- **WHAT NEEDS TO BE DONE**: Among the records below, find the line that has "L'ensemble des IA"; from there, give the lines again exactly, and stop after the line that has "la personnalité et".

- **INPUT MATERIAL**:
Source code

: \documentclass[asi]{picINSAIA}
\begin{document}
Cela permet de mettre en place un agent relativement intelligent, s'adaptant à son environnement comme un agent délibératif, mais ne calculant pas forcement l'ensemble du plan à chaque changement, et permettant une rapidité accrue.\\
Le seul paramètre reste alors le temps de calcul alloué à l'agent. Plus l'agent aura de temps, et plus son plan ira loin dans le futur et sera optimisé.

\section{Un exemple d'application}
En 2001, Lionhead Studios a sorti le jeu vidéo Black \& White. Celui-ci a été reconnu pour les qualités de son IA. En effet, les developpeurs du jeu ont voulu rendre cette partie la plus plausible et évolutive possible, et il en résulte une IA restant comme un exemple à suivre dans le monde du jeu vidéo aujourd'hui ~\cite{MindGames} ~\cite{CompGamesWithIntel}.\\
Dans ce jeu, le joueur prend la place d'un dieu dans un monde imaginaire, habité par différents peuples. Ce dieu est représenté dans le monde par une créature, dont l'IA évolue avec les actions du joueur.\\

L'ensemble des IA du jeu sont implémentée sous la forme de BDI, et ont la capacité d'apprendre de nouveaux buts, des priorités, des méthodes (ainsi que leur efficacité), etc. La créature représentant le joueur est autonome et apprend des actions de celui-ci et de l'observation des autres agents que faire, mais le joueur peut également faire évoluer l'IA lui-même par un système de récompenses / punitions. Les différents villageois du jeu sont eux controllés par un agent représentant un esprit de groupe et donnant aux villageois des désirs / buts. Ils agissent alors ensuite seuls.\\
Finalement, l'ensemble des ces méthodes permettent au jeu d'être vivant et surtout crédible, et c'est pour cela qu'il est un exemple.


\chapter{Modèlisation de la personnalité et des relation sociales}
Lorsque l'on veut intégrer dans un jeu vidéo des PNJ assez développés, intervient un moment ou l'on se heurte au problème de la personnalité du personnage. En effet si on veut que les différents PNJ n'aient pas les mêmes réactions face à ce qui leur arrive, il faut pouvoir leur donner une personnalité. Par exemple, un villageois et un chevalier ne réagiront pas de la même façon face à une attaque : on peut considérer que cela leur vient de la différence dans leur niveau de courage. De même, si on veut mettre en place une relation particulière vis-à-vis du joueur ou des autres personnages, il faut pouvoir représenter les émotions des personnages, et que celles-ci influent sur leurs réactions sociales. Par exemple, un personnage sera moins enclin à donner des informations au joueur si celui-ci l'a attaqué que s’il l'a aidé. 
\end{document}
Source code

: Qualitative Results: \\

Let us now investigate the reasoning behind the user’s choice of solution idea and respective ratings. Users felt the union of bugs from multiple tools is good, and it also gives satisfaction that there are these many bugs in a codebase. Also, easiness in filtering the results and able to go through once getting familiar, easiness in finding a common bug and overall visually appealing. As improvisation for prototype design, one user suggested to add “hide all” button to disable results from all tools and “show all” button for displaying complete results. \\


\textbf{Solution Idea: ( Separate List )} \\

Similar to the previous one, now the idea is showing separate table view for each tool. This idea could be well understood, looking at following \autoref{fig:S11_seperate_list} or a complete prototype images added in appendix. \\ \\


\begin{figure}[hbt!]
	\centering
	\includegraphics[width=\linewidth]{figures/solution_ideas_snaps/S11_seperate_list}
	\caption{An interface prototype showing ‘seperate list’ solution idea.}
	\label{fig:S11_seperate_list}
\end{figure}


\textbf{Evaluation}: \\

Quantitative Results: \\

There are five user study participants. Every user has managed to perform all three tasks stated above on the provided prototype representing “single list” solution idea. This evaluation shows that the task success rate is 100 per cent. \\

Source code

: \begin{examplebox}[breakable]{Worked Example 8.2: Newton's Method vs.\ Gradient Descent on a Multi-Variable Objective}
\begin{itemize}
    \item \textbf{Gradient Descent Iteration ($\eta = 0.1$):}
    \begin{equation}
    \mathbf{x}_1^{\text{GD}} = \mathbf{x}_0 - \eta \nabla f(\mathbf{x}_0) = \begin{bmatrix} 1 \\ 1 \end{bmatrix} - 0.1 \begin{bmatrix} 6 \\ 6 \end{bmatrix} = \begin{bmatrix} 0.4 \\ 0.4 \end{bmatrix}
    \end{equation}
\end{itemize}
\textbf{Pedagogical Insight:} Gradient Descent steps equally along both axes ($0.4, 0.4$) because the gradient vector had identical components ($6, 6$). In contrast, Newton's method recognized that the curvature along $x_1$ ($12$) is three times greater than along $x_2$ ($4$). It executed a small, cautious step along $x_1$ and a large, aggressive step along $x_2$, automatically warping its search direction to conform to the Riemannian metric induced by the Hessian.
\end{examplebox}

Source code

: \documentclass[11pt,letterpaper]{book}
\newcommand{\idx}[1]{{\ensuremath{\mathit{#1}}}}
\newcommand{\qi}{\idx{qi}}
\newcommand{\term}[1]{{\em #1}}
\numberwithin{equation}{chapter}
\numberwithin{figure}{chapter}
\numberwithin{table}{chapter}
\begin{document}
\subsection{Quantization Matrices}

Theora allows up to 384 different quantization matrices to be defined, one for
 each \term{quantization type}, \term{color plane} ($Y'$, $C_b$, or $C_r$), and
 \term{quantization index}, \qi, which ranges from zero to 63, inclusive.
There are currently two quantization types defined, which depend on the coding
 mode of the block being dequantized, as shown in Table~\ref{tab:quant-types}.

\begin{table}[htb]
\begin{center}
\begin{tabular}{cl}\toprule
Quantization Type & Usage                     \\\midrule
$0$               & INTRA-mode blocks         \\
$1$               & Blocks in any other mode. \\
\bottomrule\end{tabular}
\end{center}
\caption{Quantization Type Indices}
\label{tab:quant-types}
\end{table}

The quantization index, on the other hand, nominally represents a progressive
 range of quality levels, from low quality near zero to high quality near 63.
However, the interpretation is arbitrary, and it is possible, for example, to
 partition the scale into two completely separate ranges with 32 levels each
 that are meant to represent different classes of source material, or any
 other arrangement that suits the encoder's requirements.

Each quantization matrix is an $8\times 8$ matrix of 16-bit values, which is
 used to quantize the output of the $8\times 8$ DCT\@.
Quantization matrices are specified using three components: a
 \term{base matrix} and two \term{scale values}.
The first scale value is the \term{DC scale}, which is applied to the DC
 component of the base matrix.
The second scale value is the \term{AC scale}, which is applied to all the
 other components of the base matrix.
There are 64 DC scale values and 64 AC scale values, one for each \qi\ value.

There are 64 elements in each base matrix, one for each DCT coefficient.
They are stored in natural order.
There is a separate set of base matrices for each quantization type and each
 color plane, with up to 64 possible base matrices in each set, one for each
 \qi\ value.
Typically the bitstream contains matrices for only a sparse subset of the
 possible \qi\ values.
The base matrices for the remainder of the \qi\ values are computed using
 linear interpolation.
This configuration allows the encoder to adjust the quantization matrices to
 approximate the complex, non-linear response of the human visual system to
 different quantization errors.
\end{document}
* * *
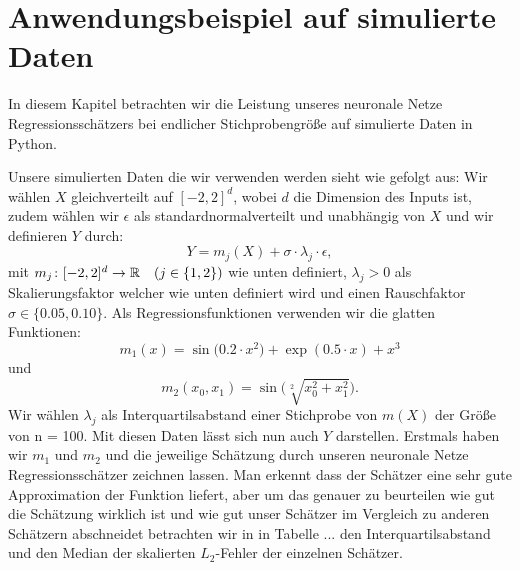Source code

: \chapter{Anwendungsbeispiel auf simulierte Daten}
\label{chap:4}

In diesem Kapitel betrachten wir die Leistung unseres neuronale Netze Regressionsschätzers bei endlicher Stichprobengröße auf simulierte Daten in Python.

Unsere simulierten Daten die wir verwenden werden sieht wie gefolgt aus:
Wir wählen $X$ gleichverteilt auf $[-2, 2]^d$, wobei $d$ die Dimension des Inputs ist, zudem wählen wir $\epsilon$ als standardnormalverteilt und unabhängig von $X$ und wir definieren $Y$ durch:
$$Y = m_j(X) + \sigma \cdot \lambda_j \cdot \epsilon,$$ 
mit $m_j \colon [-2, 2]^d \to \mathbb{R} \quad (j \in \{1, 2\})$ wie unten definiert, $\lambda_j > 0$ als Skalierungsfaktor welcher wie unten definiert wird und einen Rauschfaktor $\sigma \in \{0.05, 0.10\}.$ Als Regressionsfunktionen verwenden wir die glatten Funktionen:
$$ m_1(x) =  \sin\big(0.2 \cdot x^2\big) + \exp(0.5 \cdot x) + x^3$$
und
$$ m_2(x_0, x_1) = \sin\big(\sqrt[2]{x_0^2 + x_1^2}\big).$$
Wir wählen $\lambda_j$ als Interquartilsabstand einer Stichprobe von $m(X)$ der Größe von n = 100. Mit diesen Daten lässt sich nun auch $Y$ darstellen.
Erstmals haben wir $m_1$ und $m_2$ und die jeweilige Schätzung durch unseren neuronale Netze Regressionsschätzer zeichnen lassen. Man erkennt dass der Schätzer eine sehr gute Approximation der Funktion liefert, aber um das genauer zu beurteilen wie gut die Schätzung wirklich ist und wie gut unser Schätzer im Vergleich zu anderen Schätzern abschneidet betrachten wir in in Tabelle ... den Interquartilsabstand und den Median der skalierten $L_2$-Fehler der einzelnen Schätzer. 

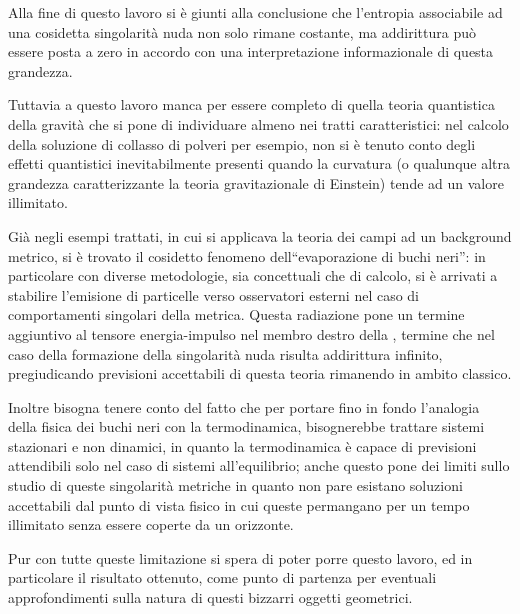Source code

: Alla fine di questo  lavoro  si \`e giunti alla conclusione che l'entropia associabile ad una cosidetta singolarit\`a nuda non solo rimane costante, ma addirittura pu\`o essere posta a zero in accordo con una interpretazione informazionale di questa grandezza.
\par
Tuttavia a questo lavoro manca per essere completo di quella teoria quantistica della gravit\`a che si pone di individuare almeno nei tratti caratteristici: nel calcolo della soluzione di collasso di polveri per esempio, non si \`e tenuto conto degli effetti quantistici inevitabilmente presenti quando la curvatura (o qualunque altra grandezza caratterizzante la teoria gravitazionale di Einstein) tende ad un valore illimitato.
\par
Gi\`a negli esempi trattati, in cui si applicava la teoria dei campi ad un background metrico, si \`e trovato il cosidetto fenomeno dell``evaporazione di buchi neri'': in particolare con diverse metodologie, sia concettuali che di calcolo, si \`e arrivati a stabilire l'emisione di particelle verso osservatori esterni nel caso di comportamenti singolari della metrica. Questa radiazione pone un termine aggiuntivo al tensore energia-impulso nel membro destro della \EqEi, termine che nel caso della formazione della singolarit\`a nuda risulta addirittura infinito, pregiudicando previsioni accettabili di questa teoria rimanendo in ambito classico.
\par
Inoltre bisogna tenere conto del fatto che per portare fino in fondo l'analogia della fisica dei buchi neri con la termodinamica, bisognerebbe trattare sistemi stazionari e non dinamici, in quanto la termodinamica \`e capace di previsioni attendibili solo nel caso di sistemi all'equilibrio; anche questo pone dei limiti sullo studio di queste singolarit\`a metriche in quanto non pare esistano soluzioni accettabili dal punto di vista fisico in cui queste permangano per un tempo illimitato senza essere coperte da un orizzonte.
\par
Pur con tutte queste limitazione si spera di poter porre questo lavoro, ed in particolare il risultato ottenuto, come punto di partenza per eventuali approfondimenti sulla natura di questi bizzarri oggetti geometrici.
==
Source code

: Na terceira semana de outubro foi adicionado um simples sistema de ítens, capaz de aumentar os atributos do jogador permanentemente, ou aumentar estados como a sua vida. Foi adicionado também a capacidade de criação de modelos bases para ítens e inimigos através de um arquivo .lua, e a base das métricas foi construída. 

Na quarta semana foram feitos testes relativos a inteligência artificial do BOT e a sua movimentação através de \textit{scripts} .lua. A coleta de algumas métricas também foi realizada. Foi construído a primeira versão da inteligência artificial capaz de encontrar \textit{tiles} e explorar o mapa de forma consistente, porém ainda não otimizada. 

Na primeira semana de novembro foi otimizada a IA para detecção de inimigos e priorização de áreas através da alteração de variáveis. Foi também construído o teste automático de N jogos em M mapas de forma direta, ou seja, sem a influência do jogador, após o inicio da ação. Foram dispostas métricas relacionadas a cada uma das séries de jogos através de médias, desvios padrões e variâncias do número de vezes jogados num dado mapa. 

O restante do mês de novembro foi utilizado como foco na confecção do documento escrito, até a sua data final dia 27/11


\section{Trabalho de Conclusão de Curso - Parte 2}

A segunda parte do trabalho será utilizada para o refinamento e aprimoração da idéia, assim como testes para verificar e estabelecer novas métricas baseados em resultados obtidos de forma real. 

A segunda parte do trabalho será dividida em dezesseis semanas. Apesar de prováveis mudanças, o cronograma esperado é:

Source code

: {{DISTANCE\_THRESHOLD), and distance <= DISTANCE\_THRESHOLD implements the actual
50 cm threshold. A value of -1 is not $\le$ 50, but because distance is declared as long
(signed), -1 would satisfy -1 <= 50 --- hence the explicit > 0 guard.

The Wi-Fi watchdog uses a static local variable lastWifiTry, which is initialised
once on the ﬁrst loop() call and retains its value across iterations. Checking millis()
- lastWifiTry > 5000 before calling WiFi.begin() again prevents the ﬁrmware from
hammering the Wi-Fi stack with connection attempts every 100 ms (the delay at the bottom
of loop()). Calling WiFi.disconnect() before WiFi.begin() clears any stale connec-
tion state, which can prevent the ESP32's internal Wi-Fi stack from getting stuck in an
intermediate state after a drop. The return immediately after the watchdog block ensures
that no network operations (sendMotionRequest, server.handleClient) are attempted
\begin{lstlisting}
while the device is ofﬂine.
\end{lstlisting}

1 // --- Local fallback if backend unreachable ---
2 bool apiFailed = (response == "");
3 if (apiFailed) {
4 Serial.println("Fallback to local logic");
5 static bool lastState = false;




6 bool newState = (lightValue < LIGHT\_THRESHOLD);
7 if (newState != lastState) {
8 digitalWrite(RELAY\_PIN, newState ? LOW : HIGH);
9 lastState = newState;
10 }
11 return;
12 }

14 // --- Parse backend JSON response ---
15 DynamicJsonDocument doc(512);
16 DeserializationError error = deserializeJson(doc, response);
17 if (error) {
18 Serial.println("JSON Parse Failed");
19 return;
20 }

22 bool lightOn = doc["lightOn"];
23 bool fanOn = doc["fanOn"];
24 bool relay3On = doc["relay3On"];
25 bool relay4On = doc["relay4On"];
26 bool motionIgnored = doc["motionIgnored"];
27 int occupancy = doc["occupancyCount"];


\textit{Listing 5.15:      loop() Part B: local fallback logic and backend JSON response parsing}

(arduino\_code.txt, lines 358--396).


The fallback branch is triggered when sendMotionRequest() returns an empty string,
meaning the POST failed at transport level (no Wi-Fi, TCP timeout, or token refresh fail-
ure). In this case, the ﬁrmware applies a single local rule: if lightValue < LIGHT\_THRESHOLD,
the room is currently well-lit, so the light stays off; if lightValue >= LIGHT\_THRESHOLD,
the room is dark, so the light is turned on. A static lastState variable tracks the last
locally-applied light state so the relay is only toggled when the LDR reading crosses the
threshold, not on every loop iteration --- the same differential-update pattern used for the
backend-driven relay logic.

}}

- **RESULT OF THIS EXERCISE**:
L'ensemble des IA du jeu sont implémentée sous la forme de BDI, et ont la capacité d'apprendre de nouveaux buts, des priorités, des méthodes (ainsi que leur efficacité), etc. La créature représentant le joueur est autonome et apprend des actions de celui-ci et de l'observation des autres agents que faire, mais le joueur peut également faire évoluer l'IA lui-même par un système de récompenses / punitions. Les différents villageois du jeu sont eux controllés par un agent représentant un esprit de groupe et donnant aux villageois des désirs / buts. Ils agissent alors ensuite seuls.\\
Finalement, l'ensemble des ces méthodes permettent au jeu d'être vivant et surtout crédible, et c'est pour cela qu'il est un exemple.


\chapter{Modèlisation de la personnalité et des relation sociales}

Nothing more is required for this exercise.